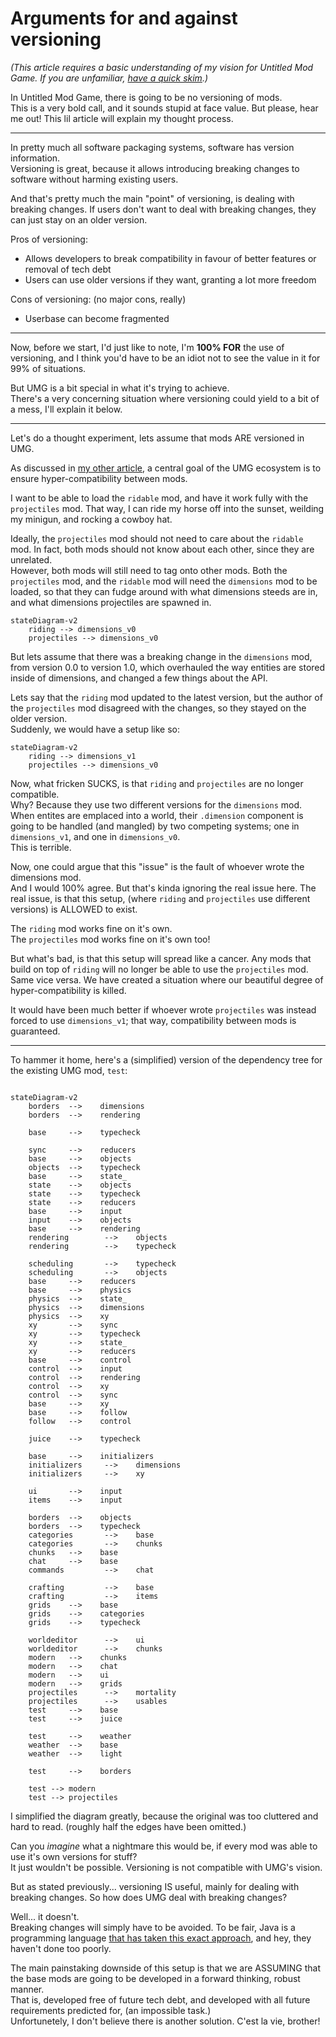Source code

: 

# Arguments for and against versioning

*(This article requires a basic understanding of my vision for Untitled Mod Game. If you are unfamiliar, [have a quick skim](umg_tech_details.md).)*

In Untitled Mod Game, there is going to be no versioning of mods.<br/>
This is a very bold call, and it sounds stupid at face value.
But please, hear me out! 
This lil article will explain my thought process.

---------------

In pretty much all software packaging systems, software has
version information.<br/>
Versioning is great, because it allows introducing breaking changes to software without harming existing users.

And that's pretty much the main "point" of versioning, is dealing with breaking changes. 
If users don't want to deal with breaking changes, they can just stay on an older version.

Pros of versioning:
- Allows developers to break compatibility in favour of better features or removal of tech debt
- Users can use older versions if they want, granting a lot more freedom

Cons of versioning: (no major cons, really)
- Userbase can become fragmented

---------------

Now, before we start, I'd just like to note,
I'm **100% FOR** the use of versioning, and I think you'd have to be an idiot not to see the value in it for 99% of situations.

But UMG is a bit special in what it's trying to achieve.<br/>
There's a very concerning situation where versioning could yield to a bit of a mess, I'll explain it below.

--------------------

Let's do a thought experiment, lets assume that mods ARE versioned in UMG.

As discussed in [my other article](umg_tech_details.md), a central goal of the UMG ecosystem is to ensure hyper-compatibility between mods.

I want to be able to load the `ridable` mod, and have it work fully with the `projectiles` mod. That way, I can ride my horse off into the sunset, weilding my minigun, and rocking a cowboy hat.

Ideally, the `projectiles` mod should not need to care about the `ridable` mod. In fact, both mods should not know about each other, since they are unrelated.<br/>
However, both mods will still need to tag onto other mods.
Both the `projectiles` mod, and the `ridable` mod will need the `dimensions` mod to be loaded, so that they can fudge around with what dimensions steeds are in, and what dimensions projectiles are spawned in.

```mermaid
stateDiagram-v2
    riding --> dimensions_v0
    projectiles --> dimensions_v0
```

But lets assume that there was a breaking change in the `dimensions` mod, from version 0.0 to version 1.0, which overhauled the way entities are stored inside of dimensions, and changed a few things about the API.

Lets say that the `riding` mod updated to the latest version, but the author of the `projectiles` mod disagreed with the changes, so they stayed on the older version.<br/>
Suddenly, we would have a setup like so:

```mermaid
stateDiagram-v2
    riding --> dimensions_v1
    projectiles --> dimensions_v0
```

Now, what fricken SUCKS, is that `riding` and `projectiles` are no longer compatible.<br/>
Why? Because they use two different versions for the `dimensions` mod.
When entites are emplaced into a world, their `.dimension` component is going to be handled (and mangled) by two competing systems; one in `dimensions_v1`, and one in `dimensions_v0`.<br/>
This is terrible.

Now, one could argue that this "issue" is the fault of whoever wrote the dimensions mod.<br/>
And I would 100% agree. But that's kinda ignoring the real issue here. The real issue, is that this setup, (where `riding` and `projectiles` use different versions) is ALLOWED to exist.

The `riding` mod works fine on it's own.<br/>
The `projectiles` mod works fine on it's own too!<br/>

But what's bad, is that this setup will spread like a cancer. Any mods that build on top of `riding` will no longer be able to use the `projectiles` mod. Same vice versa. We have created a situation where our beautiful degree of hyper-compatibility is killed.

It would have been much better if whoever wrote `projectiles` was instead forced to use `dimensions_v1`; that way, compatibility between mods is guaranteed.

----------------

To hammer it home, here's a (simplified) version of the dependency tree for the existing UMG mod, `test`:


```mermaid

stateDiagram-v2
    borders  -->    dimensions
    borders  -->    rendering

    base     -->    typecheck

    sync     -->    reducers
    base     -->    objects
    objects  -->    typecheck
    base     -->    state_
    state    -->    objects
    state    -->    typecheck
    state    -->    reducers
    base     -->    input
    input    -->    objects
    base     -->    rendering
    rendering        -->    objects
    rendering        -->    typecheck

    scheduling       -->    typecheck
    scheduling       -->    objects
    base     -->    reducers
    base     -->    physics
    physics  -->    state_
    physics  -->    dimensions
    physics  -->    xy
    xy       -->    sync
    xy       -->    typecheck
    xy       -->    state_
    xy       -->    reducers
    base     -->    control
    control  -->    input
    control  -->    rendering
    control  -->    xy
    control  -->    sync
    base     -->    xy
    base     -->    follow
    follow   -->    control

    juice    -->    typecheck

    base     -->    initializers
    initializers     -->    dimensions
    initializers     -->    xy

    ui       -->    input
    items    -->    input

    borders  -->    objects
    borders  -->    typecheck
    categories       -->    base
    categories       -->    chunks
    chunks   -->    base
    chat     -->    base
    commands         -->    chat

    crafting         -->    base
    crafting         -->    items
    grids    -->    base
    grids    -->    categories
    grids    -->    typecheck

    worldeditor      -->    ui
    worldeditor      -->    chunks
    modern   -->    chunks
    modern   -->    chat
    modern   -->    ui
    modern   -->    grids
    projectiles      -->    mortality
    projectiles      -->    usables
    test     -->    base
    test     -->    juice

    test     -->    weather
    weather  -->    base
    weather  -->    light

    test     -->    borders

    test --> modern
    test --> projectiles

```

I simplified the diagram greatly, because the original was too cluttered and hard to read. (roughly half the edges have been omitted.)

Can you *imagine* what a nightmare this would be, if every mod was able to use it's own versions for stuff?<br/>
It just wouldn't be possible. Versioning is not compatible with UMG's vision. 

But as stated previously... versioning IS useful, mainly for dealing with breaking changes. So how does UMG deal with breaking changes?

Well... it doesn't.<br/>
Breaking changes will simply have to be avoided. To be fair, Java is a programming language [that has taken this exact approach](https://blog.jooq.org/the-lame-side-of-javas-backwards-compatibility/), and hey, they haven't done too poorly.

The main painstaking downside of this setup is that we are ASSUMING that the base mods are going to be developed in a forward thinking, robust manner.<br/>
That is, developed free of future tech debt, and developed with all future requirements predicted for, (an impossible task.)<br/>
Unfortunetely, I don't believe there is another solution. C'est la vie, brother!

★ ★ ★

* [WHAT TO DO]:
Give the listing above again in its entirety and exactly; do not include the pictures.

* [SOLVED PROBLEM]:
Source code

: 

# Arguments for and against versioning

*(This article requires a basic understanding of my vision for Untitled Mod Game. If you are unfamiliar, [have a quick skim](umg_tech_details.md).)*

In Untitled Mod Game, there is going to be no versioning of mods.<br/>
This is a very bold call, and it sounds stupid at face value.
But please, hear me out! 
This lil article will explain my thought process.

---------------

In pretty much all software packaging systems, software has
version information.<br/>
Versioning is great, because it allows introducing breaking changes to software without harming existing users.

And that's pretty much the main "point" of versioning, is dealing with breaking changes. 
If users don't want to deal with breaking changes, they can just stay on an older version.

Pros of versioning:
- Allows developers to break compatibility in favour of better features or removal of tech debt
- Users can use older versions if they want, granting a lot more freedom

Cons of versioning: (no major cons, really)
- Userbase can become fragmented

---------------

Now, before we start, I'd just like to note,
I'm **100% FOR** the use of versioning, and I think you'd have to be an idiot not to see the value in it for 99% of situations.

But UMG is a bit special in what it's trying to achieve.<br/>
There's a very concerning situation where versioning could yield to a bit of a mess, I'll explain it below.

--------------------

Let's do a thought experiment, lets assume that mods ARE versioned in UMG.

As discussed in [my other article](umg_tech_details.md), a central goal of the UMG ecosystem is to ensure hyper-compatibility between mods.

I want to be able to load the `ridable` mod, and have it work fully with the `projectiles` mod. That way, I can ride my horse off into the sunset, weilding my minigun, and rocking a cowboy hat.

Ideally, the `projectiles` mod should not need to care about the `ridable` mod. In fact, both mods should not know about each other, since they are unrelated.<br/>
However, both mods will still need to tag onto other mods.
Both the `projectiles` mod, and the `ridable` mod will need the `dimensions` mod to be loaded, so that they can fudge around with what dimensions steeds are in, and what dimensions projectiles are spawned in.

```mermaid
stateDiagram-v2
    riding --> dimensions_v0
    projectiles --> dimensions_v0
```

But lets assume that there was a breaking change in the `dimensions` mod, from version 0.0 to version 1.0, which overhauled the way entities are stored inside of dimensions, and changed a few things about the API.

Lets say that the `riding` mod updated to the latest version, but the author of the `projectiles` mod disagreed with the changes, so they stayed on the older version.<br/>
Suddenly, we would have a setup like so:

```mermaid
stateDiagram-v2
    riding --> dimensions_v1
    projectiles --> dimensions_v0
```

Now, what fricken SUCKS, is that `riding` and `projectiles` are no longer compatible.<br/>
Why? Because they use two different versions for the `dimensions` mod.
When entites are emplaced into a world, their `.dimension` component is going to be handled (and mangled) by two competing systems; one in `dimensions_v1`, and one in `dimensions_v0`.<br/>
This is terrible.

Now, one could argue that this "issue" is the fault of whoever wrote the dimensions mod.<br/>
And I would 100% agree. But that's kinda ignoring the real issue here. The real issue, is that this setup, (where `riding` and `projectiles` use different versions) is ALLOWED to exist.

The `riding` mod works fine on it's own.<br/>
The `projectiles` mod works fine on it's own too!<br/>

But what's bad, is that this setup will spread like a cancer. Any mods that build on top of `riding` will no longer be able to use the `projectiles` mod. Same vice versa. We have created a situation where our beautiful degree of hyper-compatibility is killed.

It would have been much better if whoever wrote `projectiles` was instead forced to use `dimensions_v1`; that way, compatibility between mods is guaranteed.

----------------

To hammer it home, here's a (simplified) version of the dependency tree for the existing UMG mod, `test`:


```mermaid

stateDiagram-v2
    borders  -->    dimensions
    borders  -->    rendering

    base     -->    typecheck

    sync     -->    reducers
    base     -->    objects
    objects  -->    typecheck
    base     -->    state_
    state    -->    objects
    state    -->    typecheck
    state    -->    reducers
    base     -->    input
    input    -->    objects
    base     -->    rendering
    rendering        -->    objects
    rendering        -->    typecheck

    scheduling       -->    typecheck
    scheduling       -->    objects
    base     -->    reducers
    base     -->    physics
    physics  -->    state_
    physics  -->    dimensions
    physics  -->    xy
    xy       -->    sync
    xy       -->    typecheck
    xy       -->    state_
    xy       -->    reducers
    base     -->    control
    control  -->    input
    control  -->    rendering
    control  -->    xy
    control  -->    sync
    base     -->    xy
    base     -->    follow
    follow   -->    control

    juice    -->    typecheck

    base     -->    initializers
    initializers     -->    dimensions
    initializers     -->    xy

    ui       -->    input
    items    -->    input

    borders  -->    objects
    borders  -->    typecheck
    categories       -->    base
    categories       -->    chunks
    chunks   -->    base
    chat     -->    base
    commands         -->    chat

    crafting         -->    base
    crafting         -->    items
    grids    -->    base
    grids    -->    categories
    grids    -->    typecheck

    worldeditor      -->    ui
    worldeditor      -->    chunks
    modern   -->    chunks
    modern   -->    chat
    modern   -->    ui
    modern   -->    grids
    projectiles      -->    mortality
    projectiles      -->    usables
    test     -->    base
    test     -->    juice

    test     -->    weather
    weather  -->    base
    weather  -->    light

    test     -->    borders

    test --> modern
    test --> projectiles

```

I simplified the diagram greatly, because the original was too cluttered and hard to read. (roughly half the edges have been omitted.)

Can you *imagine* what a nightmare this would be, if every mod was able to use it's own versions for stuff?<br/>
It just wouldn't be possible. Versioning is not compatible with UMG's vision. 

But as stated previously... versioning IS useful, mainly for dealing with breaking changes. So how does UMG deal with breaking changes?

Well... it doesn't.<br/>
Breaking changes will simply have to be avoided. To be fair, Java is a programming language [that has taken this exact approach](https://blog.jooq.org/the-lame-side-of-javas-backwards-compatibility/), and hey, they haven't done too poorly.

The main painstaking downside of this setup is that we are ASSUMING that the base mods are going to be developed in a forward thinking, robust manner.<br/>
That is, developed free of future tech debt, and developed with all future requirements predicted for, (an impossible task.)<br/>
Unfortunetely, I don't believe there is another solution. C'est la vie, brother!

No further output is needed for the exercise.